— MATERIAL SHOWN —
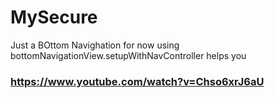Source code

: # MySecure
Just a BOttom Navighation for now using bottomNavigationView.setupWithNavController
helps you
### https://www.youtube.com/watch?v=Chso6xrJ6aU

— PROBLEM REQUIREMENTS —
Your reply should be a verbatim retyping of the lines from the one that holds "Just a BOttom" through the last line of the entries.

— SOLVED PROBLEM —
Just a BOttom Navighation for now using bottomNavigationView.setupWithNavController
helps you
### https://www.youtube.com/watch?v=Chso6xrJ6aU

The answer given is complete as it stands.